16 JULY 1910, Page 5

COMMON-SENSE AND NATIONAL INDEBTEDNESS.

THE discussionof Mr. Lloyd George's Budget for 1 this year, which will have sooner or later to be renewed, turns so much upon the provision made for dealing with the National Debt that it is worth while to examine the whole subject of national indebtedness. That subject necessarily includes not only the debts for which the National Exchequer is liable. but also the debts incurred by local authorities.

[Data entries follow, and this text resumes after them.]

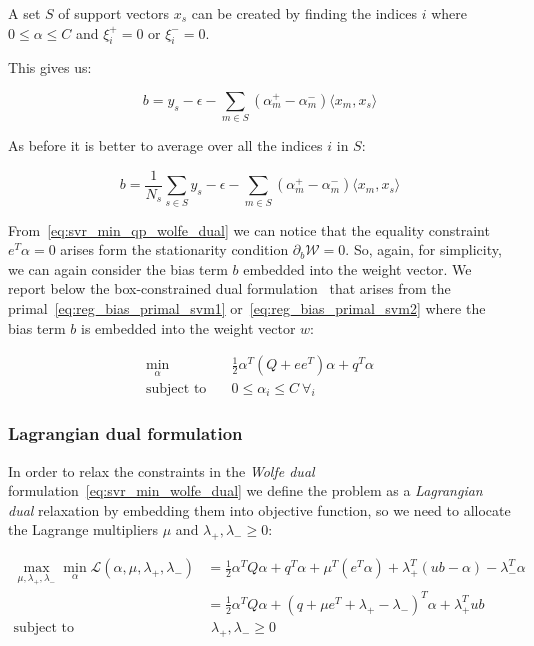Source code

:A set $S$ of support vectors $x_s$ can be created by finding the indices $i$ where $0\leq\alpha\leq C$ and $\xi_i^+=0$ or $\xi_i^-=0$.

This gives us:

\begin{equation} \label{eq:svr_b}
    b=y_s-\epsilon-\sum_{m\in S}(\alpha_m^+ -\alpha_m^-) \langle x_m, x_s \rangle
\end{equation}

As before it is better to average over all the indices $i$ in $S$:

\begin{equation} \label{eq:svr_b_avg}
    b=\frac{1}{N_s}\sum_{s\in S}y_s-\epsilon-\sum_{m \in S}(\alpha_m^+ - \alpha_m^-)\langle x_m, x_s \rangle
\end{equation}

From~\eqref{eq:svr_min_qp_wolfe_dual} we can notice that the equality constraint $e^T \alpha = 0$ arises form the stationarity condition $\partial_{{b}} \mathcal{W}=0$. So, again, for simplicity, we can again consider the bias term $b$ embedded into the weight vector. We report below the box-constrained dual formulation~\cite{hsu2002simple} that arises from the primal~\eqref{eq:reg_bias_primal_svm1} or~\eqref{eq:reg_bias_primal_svm2} where the bias term $b$ is embedded into the weight vector $w$:

\begin{equation} \label{eq:svr_min_bcqp_wolf_dual}
    \begin{aligned}
        \min_{\alpha} \quad & \frac{1}{2} \alpha^T (Q + ee^T)\alpha+q^T\alpha \\
            \text{subject to} \quad & 0\leq\alpha_i\leq C \ \forall_i
    \end{aligned}
\end{equation}

\subsubsection{Lagrangian dual formulation}

In order to relax the constraints in the \emph{Wolfe dual} formulation~\eqref{eq:svr_min_wolfe_dual} we define the problem as a \emph{Lagrangian dual} relaxation by embedding them into objective function, so we need to allocate the Lagrange multipliers $\mu$ and $\lambda_+, \lambda_- \geq 0$:

\begin{equation} \label{eq:l1_svr_lagrangian_dual}
	\begin{aligned}
		    \max_{\mu,\lambda_+,\lambda_-} \min_{\alpha} \mathcal{L}(\alpha,\mu,\lambda_+,\lambda_-) &= \frac{1}{2} \alpha^T Q\alpha+q^T\alpha + \mu^T (e^T \alpha) + \lambda_+^T (ub - \alpha) - \lambda_-^T \alpha \\
    &= \frac{1}{2} \alpha^T Q\alpha + (q + \mu e^T + \lambda_+ - \lambda_-)^T \alpha + \lambda_+^T ub \\
    \text{subject to} \quad & \,\, \lambda_+, \lambda_- \geq 0
	\end{aligned}
\end{equation}


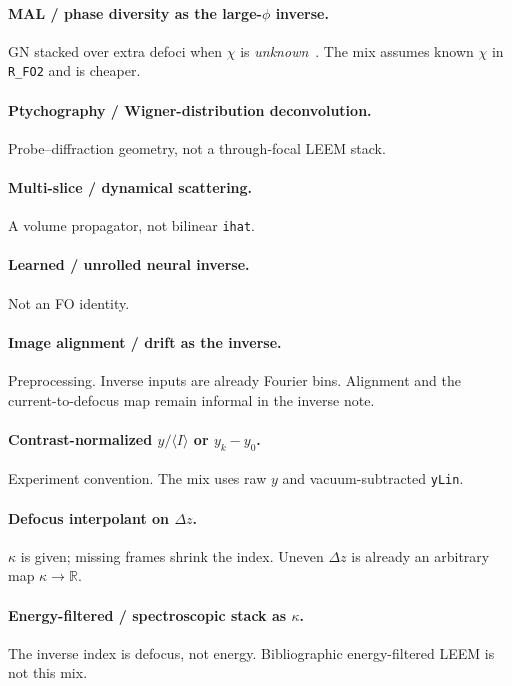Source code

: \documentclass[11pt,a4paper]{article}
\theoremstyle{definition}
\theoremstyle{remark}
\newcommand{\R}{\mathbb{R}}
\newcommand{\Dz}{\Delta z}
\begin{document}
\paragraph{MAL / phase diversity as the large-$\phi$ inverse.}
GN stacked over extra defoci when $\chi$ is \emph{unknown}~\cite{Coene1996}.
The mix assumes known $\chi$ in \texttt{R\_FO2} and is cheaper.

\paragraph{Ptychography / Wigner-distribution deconvolution.}
Probe--diffraction geometry, not a through-focal LEEM stack.

\paragraph{Multi-slice / dynamical scattering.}
A volume propagator, not bilinear \texttt{ihat}.

\paragraph{Learned / unrolled neural inverse.}
Not an FO identity.

\paragraph{Image alignment / drift as the inverse.}
Preprocessing. Inverse inputs are already Fourier bins.
Alignment and the current-to-defocus map remain informal in the
inverse note.

\paragraph{Contrast-normalized $y/\langle I\rangle$ or $y_k-y_0$.}
Experiment convention.
The mix uses raw $y$ and vacuum-subtracted \texttt{yLin}.

\paragraph{Defocus interpolant on $\Dz$.}
$\kappa$ is given; missing frames shrink the index.
Uneven $\Dz$ is already an arbitrary map $\kappa\to\R$.

\paragraph{Energy-filtered / spectroscopic stack as $\kappa$.}
The inverse index is defocus, not energy.
Bibliographic energy-filtered LEEM is not this mix.
\end{document}
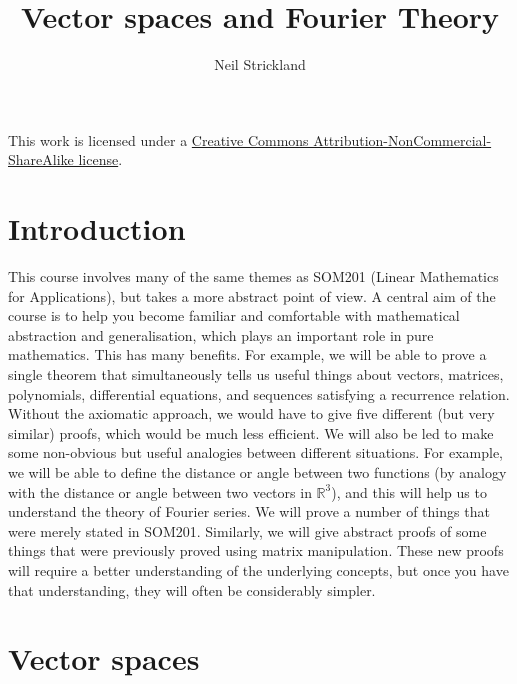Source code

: \documentclass{amsart}
\newcommand{\R}         {{\mathbb{R}}}
\renewcommand{\:}       {\colon}
\theoremstyle{definition}
\begin{document}
\title{Vector spaces and Fourier Theory}
\author{Neil Strickland}

\maketitle

\begin{center}
 This work is licensed under a 
 \href{https://creativecommons.org/licenses/by-nc-sa/3.0/deed.en}{
  Creative Commons Attribution-NonCommercial-ShareAlike license}.
 
 \bigskip

 \doclicenseImage 
\end{center}

\section{Introduction}
\label{sec-intro}

This course involves many of the same themes as SOM201
(Linear Mathematics for Applications), but takes a more
abstract point of view.  A central aim of the course is to
help you become familiar and comfortable with mathematical
abstraction and generalisation, which plays an important
role in pure mathematics.  This has many benefits.  For
example, we will be able to prove a single theorem that
simultaneously tells us useful things about vectors,
matrices, polynomials, differential equations, and sequences
satisfying a recurrence relation.  Without the axiomatic
approach, we would have to give five different (but very
similar) proofs, which would be much less efficient.  We
will also be led to make some non-obvious but useful
analogies between different situations.  For example, we
will be able to define the distance or angle between two
functions (by analogy with the distance or angle between two
vectors in $\R^3$), and this will help us to understand the
theory of Fourier series.  We will prove a number of things
that were merely stated in SOM201.  Similarly, we will give
abstract proofs of some things that were previously proved
using matrix manipulation.  These new proofs will require a
better understanding of the underlying concepts, but once
you have that understanding, they will often be considerably
simpler. 

\section{Vector spaces}
\label{sec-vector-spaces}
\end{document}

National and local finance, both on the revenue and on the expenditure side, are now so inextricably mingled that it is quite impossible to ignore the indebtedness of the local authorities in any general review of the indebtedness of the nation.

Dealing first with the debts for which the National Exchequer is liable, we find, according to the latest National Debt return, that the " Aggregate Gross Liabilities of the State',' on March 31st last were £762,000,000. Part of this huge liability was, however, only temporary in character, being due to the postponement of the collection of revenue. On this account £21,000,000 bad to be temporarily borrowed, and this sum will be repaid—if indeed it has not already been repaid—out of the collec- tions that have since been made on account of last year's revenue. We must therefore take the present gross liabilities of the State as £741,000,000.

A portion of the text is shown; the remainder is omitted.